VMware unveils rearchitected vSphere as Project Monterey

At VMworld 2020, VMware unveiled a rearchitected vSphere dubbed Project Monterey. The new product will benefit VMware customers across industries, an analyst said.

Next year, VMware plans to launch a rearchitected vSphere that can offload security, AI-related data processing and network functions from a server CPU to specialized hardware. The new form of server virtualization would boost infrastructure efficiency significantly, company officials said.

VMware unveiled the latest vSphere technology this week at its VMworld 2020 virtual conference. The re-architected virtualization infrastructure would offload some application services to specialized chips running on what IDC calls "function accelerator cards." The transfer would save as much as 20% of a CPU's capacity, VMware said.

Regardless of size or industry, all VMware customers would likely have a use for the new architecture, dubbed Project Monterey, IDC analyst Ashish Nadkarni said. "Whoever is a VMware shop today would benefit from it."

VMware CEO Pat Gelsinger described Project Monterey to reporters as a "pretty major re-architecture of vSphere." VMware partners Intel, Nvidia and Pensando would make the chips that would power the separate services. Dell Technologies, Hewlett Packard Enterprise and Lenovo would develop the supporting server hardware.

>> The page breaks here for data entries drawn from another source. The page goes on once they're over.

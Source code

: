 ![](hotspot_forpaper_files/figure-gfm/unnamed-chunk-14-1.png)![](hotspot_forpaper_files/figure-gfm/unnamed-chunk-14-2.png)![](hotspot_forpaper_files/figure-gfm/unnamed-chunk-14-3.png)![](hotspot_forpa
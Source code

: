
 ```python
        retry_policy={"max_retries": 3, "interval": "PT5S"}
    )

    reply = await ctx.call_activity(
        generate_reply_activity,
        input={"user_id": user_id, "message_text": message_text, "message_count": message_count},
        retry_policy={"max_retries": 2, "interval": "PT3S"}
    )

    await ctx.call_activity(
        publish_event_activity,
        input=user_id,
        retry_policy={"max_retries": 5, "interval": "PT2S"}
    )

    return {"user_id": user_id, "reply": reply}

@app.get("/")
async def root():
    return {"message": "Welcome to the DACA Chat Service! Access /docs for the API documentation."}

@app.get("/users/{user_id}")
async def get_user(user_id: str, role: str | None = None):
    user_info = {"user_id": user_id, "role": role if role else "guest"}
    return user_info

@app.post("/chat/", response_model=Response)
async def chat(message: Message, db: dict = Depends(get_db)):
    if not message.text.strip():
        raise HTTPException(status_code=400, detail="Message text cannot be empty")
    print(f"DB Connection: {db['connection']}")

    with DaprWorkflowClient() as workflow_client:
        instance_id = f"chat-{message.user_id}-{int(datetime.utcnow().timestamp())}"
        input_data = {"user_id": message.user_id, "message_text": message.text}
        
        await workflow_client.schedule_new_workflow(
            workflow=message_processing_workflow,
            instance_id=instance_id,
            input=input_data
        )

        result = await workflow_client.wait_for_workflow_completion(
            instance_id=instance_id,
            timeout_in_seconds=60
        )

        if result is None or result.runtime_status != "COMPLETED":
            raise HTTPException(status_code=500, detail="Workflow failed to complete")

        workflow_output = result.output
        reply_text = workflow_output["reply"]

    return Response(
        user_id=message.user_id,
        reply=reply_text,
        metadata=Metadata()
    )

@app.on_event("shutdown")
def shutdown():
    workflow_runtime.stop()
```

VMware CEO Pat Gelsinger Pat Gelsinger

VMware referred to Project Monterey devices as smart network interface cards (smart NICs). They would power VMware's ESXi hypervisor, which would provide the platform for running the offloaded services.

But Nadkarni said smart NICs' old definition no longer applies to the hardware VMware plans to use. "Smart NICs is an old term, and it does not do justice to the work that Pensando and the likes are doing," he said.

Project Monterey like AWS Nitro

VMware's architecture is similar to AWS' Nitro system, which offloads networking, storage and management overhead from the CPU to a dedicated hypervisor, Nadkarni said. VMware's Project Monterey is an example of converting hyperscale technology into a mainstream enterprise product.

For VMware customers, Project Monterey will let them run more applications on a single server, thereby reducing computing costs, said Paul Turner, senior director of product management at vSphere. Project Monterey also pools the application resources running on specialized hardware. That enables IT managers to use VMware's vCenter to manage them across software running on CPUs.

Another advantage of using a network of processors separate from CPUs is a more reliable infrastructure, Nardkani said. If an application server goes down, it won't affect services running on the specialized hardware, which could be in a separate device or on the same motherboard as the CPU.

"That almost creates a [separate] mini-brain in the server," Nardkani said.

Exactly what application services VMware customers can run on Project Monterey next year isn't entirely clear. Firewalls that inspect packet payloads are on tap. Still, other offerings will depend on what can run on the specialized system-on-a-chip (SoC) delivered by VMware partners.

Gelsinger said he expects enterprises and telcos to use the technology. The latter will likely run network functions for enterprise services delivered over 5G wireless technology.

The SoCs will consist of components, including GPUs and data processing units (DPUs), a technology developed by network device maker Mellanox Technologies. Nvidia acquired Mellanox this year for $6.9 billion.

"All of those together are part of this next wave of an entirely distributed GPU, CPU, DPU set of resources," Gelsinger said. "The vSphere layer will be able to manage and optimize [all of them]."